Parents are particularly concerned about the digital element of the promotion, centred on an app called Happy Readers. The Happy Readers promotion gives children free books with the purchase of a McDonald’s Happy Meal. There are 10 hard copy books and 16 digital readers to collect in the series. The app is preloaded with 3 free titles, but to access other titles in the series, users have to input a unique code only obtained through purchasing a McDonald’s Happy Meal.
Alice Pryor, Campaigns Manager for The Parents’ Jury, said: “This app is clearly designed to appeal to, and be easily operated by, young children. What worries parents is the fact that the in-app bookstore and the Happy Meal box clearly display the titles that the child has yet to collect. To collect all 10 books and 16 digital readers, children would need to consume 23 Happy Meals in an 8 week period. That’s a lot of fast food in just two months and is certainly not recommended for healthy eating!
“It also concerns us that the in-app bookstore features the Happy Meal box character and although the Happy Meal highlighted in the app is a ‘heathier choice’, unfortunately, when a Happy Meal is purchased in store, the default food option is not usually the ‘healthier choice’.”

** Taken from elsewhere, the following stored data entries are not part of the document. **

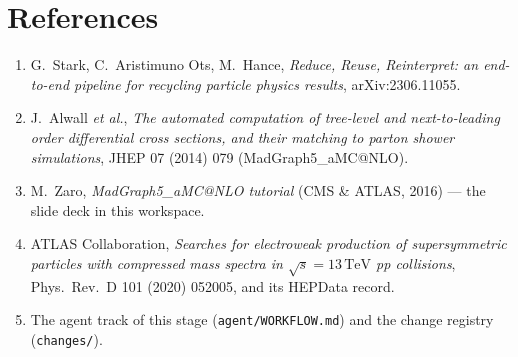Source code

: \documentclass[11pt,oneside]{report}
\newcommand{\code}[1]{\texttt{#1}}
\newcommand{\rts}{\sqrt{s}}
\newcommand{\TeV}{\,\text{TeV}}
\begin{document}
\chapter{References}
\begin{enumerate}[nosep]
  \item G.~Stark, C.~Aristimuno Ots, M.~Hance, \emph{Reduce, Reuse, Reinterpret: an end-to-end
        pipeline for recycling particle physics results}, arXiv:2306.11055.
  \item J.~Alwall \emph{et al.}, \emph{The automated computation of tree-level and next-to-leading
        order differential cross sections, and their matching to parton shower simulations},
        JHEP 07 (2014) 079 (MadGraph5\_aMC@NLO).
  \item M.~Zaro, \emph{MadGraph5\_aMC@NLO tutorial} (CMS \& ATLAS, 2016) --- the slide deck in this
        workspace.
  \item ATLAS Collaboration, \emph{Searches for electroweak production of supersymmetric particles
        with compressed mass spectra in $\rts=13\TeV$ pp collisions}, Phys.\ Rev.\ D 101 (2020)
        052005, and its HEPData record.
  \item The agent track of this stage (\code{agent/WORKFLOW.md}) and the change registry
        (\code{changes/}).
\end{enumerate}
\end{document}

Mum of two from Melbourne, Cheryl McLeod, is unhappy about the McDonald’s promotion: “I hate the connotation that children can be “Happy Readers” while eating unhealthy food. This app is exploiting the fact that most parents will encourage reading and are happy to see children excited about collecting new titles. Children’s brains need nutritious food to develop properly and provide the concentration needed to read books, not the regular consumption of fast food that collecting this series of digital books encourages.”
McDonald’s has previously come under fire from health groups for its marketing of Happy Meals through toy giveaways, often linked to popular children’s movies. Promoting Happy Meals through digital media is a worrying development for parents as this is an area with little or no mandatory regulation.
Ms Pryor added: “McDonald’s is a fast food restaurant franchise, whose business is selling food not toys or books. Promotions which include a free toy or book with a meal entice children to request food and beverage products from McDonald’s and are not responsible marketing.”